ASSIGNED TASK –
Using the records below, give again exactly the lines from the line that contains "Always sync the" through the line that contains "- Admin users", both ends included, and only those.

[Stored items]

=====

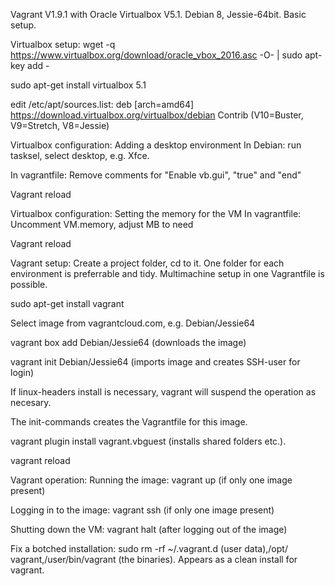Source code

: Vagrant V1.9.1 with Oracle Virtualbox V5.1. Debian 8, Jessie-64bit. Basic setup.

Virtualbox setup:
wget -q https://www.virtualbox.org/download/oracle_vbox_2016.asc -O- | sudo
apt-key add -

sudo apt-get install virtualbox 5.1

edit /etc/apt/sources.list: deb [arch=amd64] https://download.virtualbox.org/virtualbox/debian <your distro> Contrib
(V10=Buster, V9=Stretch, V8=Jessie)

Virtualbox configuration:
Adding a desktop environment
In Debian: run tasksel, select desktop, e.g. Xfce.

In vagrantfile: Remove comments for "Enable vb.gui", "true" and "end"

Vagrant reload

Virtualbox configuration:
Setting the memory for the VM
In vagrantfile: Uncomment VM.memory, adjust MB to need

Vagrant reload

Vagrant setup:
Create a project folder, cd to it. One folder for each environment is preferrable and tidy. Multimachine setup in one Vagrantfile is possible.

sudo apt-get install vagrant

Select image from vagrantcloud.com, e.g. Debian/Jessie64

vagrant box add Debian/Jessie64 (downloads the image)

vagrant init Debian/Jessie64 (imports image and creates SSH-user for login)

If linux-headers install is necessary, vagrant will suspend the operation 
as necesary.

The init-commands creates the Vagrantfile for this image.

vagrant plugin install vagrant.vbguest (installs shared folders etc.).

vagrant reload


Vagrant operation:
Running the image: vagrant up (if only one image present)

Logging in to the image: vagrant ssh (if only one image present)

Shutting down the VM: vagrant halt (after logging out of the image)

Fix a botched installation: sudo rm -rf ~/.vagrant.d (user data),/opt/
vagrant,/user/bin/vagrant (the binaries). Appears as a clean install for
vagrant.
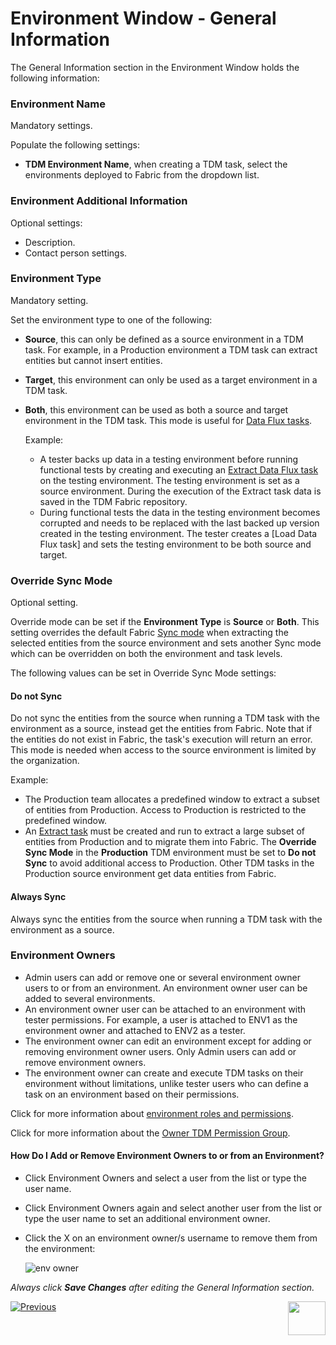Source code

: # Environment Window - General Information

The General Information section in the Environment Window holds the following information:  

### Environment Name

Mandatory settings.

Populate the following settings:

- **TDM Environment Name**, when creating a TDM task,  select the environments deployed to Fabric from the dropdown list. 

### Environment Additional Information

Optional settings:

- Description.
- Contact person settings.

### Environment Type

Mandatory setting. 

Set the environment type to one of the following:

- **Source**, this can only be defined as a source environment in a TDM task. For example, in a Production environment a TDM task can extract entities but cannot insert entities.

- **Target**, this environment can only be used as a target environment in a TDM task.

- **Both**, this environment can be used as both a source and target environment in the TDM task. This mode is useful for [Data Flux tasks](15_data_flux_task.md). 

  Example: 

  - A tester backs up data in a testing environment before running functional tests by creating and executing an [Extract Data Flux task](16_extract_task.md#entity-versioning) on the testing environment. The testing environment is set as a source environment. During the execution of the Extract task data is saved in the TDM Fabric repository.
  - During functional tests the data in the testing environment becomes corrupted and needs to be replaced with the last backed up version created in the testing environment. The tester creates a [Load Data Flux task] and sets the testing environment to be both source and target. 

### Override Sync Mode

Optional setting. 

Override mode can be set if the **Environment Type** is **Source** or **Both**. This setting overrides the default Fabric [Sync mode](/articles/14_sync_LU_instance/02_sync_modes.md)  when extracting the selected entities from the source environment and sets another Sync mode which can be overridden on both the environment and task levels. 

The following values can be set in Override Sync Mode settings:

#### Do not Sync 

Do not sync the entities from the source when running a TDM task with the environment as a source, instead get the entities from Fabric. Note that if the entities do not exist in Fabric, the task's execution will return an error. This mode is needed when access to the source environment is limited by the organization.

  Example:

- The Production team allocates a predefined window to extract a subset of entities from Production. Access to Production is restricted to the predefined window.
- An [Extract task](16_extract_task.md) must be created and run to extract a large subset of entities from Production and to migrate them into Fabric. The **Override Sync Mode** in the **Production** TDM environment must be set to **Do not Sync** to avoid additional access to Production. Other TDM tasks in the Production source environment get data entities from Fabric. 

#### Always Sync  

Always sync the entities from the source when running a TDM task with the environment as a source.  

### Environment Owners

- Admin users can add or remove one or several environment owner users to or from an environment.  An environment owner user can be added to several environments.
- An environment owner user can be attached to an environment with tester permissions. For example, a user is attached to ENV1 as the environment owner and attached to ENV2 as a tester.
- The environment owner can edit an environment except for adding or removing environment owner users. Only Admin users can add or remove environment owners.
- The environment owner can create and execute TDM tasks on their environment without limitations, unlike tester users who can define a task on an environment based on their permissions.

Click for more information about [environment roles and permissions](10_environment_roles_tab.md).

Click for more information about the [Owner TDM Permission Group](02_tdm_gui_user_types.md#owner).

#### How Do I Add or Remove Environment Owners to or from an Environment? 

- Click Environment Owners and select a user from the list or type the user name. 

- Click Environment Owners again and select another user from the list or type the user name to set an additional environment owner.

- Click the X on an environment owner/s username to remove them from the environment:

  ![env owner](images/environment_owners.png)
  
  
*Always click **Save Changes** after editing the General Information section.*




  [![Previous](/articles/images/Previous.png)](07_tdm_gui_environment_overview.md)[<img align="right" width="60" height="54" src="/articles/images/Next.png">](09_environment_window_summary_section.md)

=====

SOLVED EXERCISE –
Always sync the entities from the source when running a TDM task with the environment as a source.  

### Environment Owners

- Admin users can add or remove one or several environment owner users to or from an environment.  An environment owner user can be added to several environments.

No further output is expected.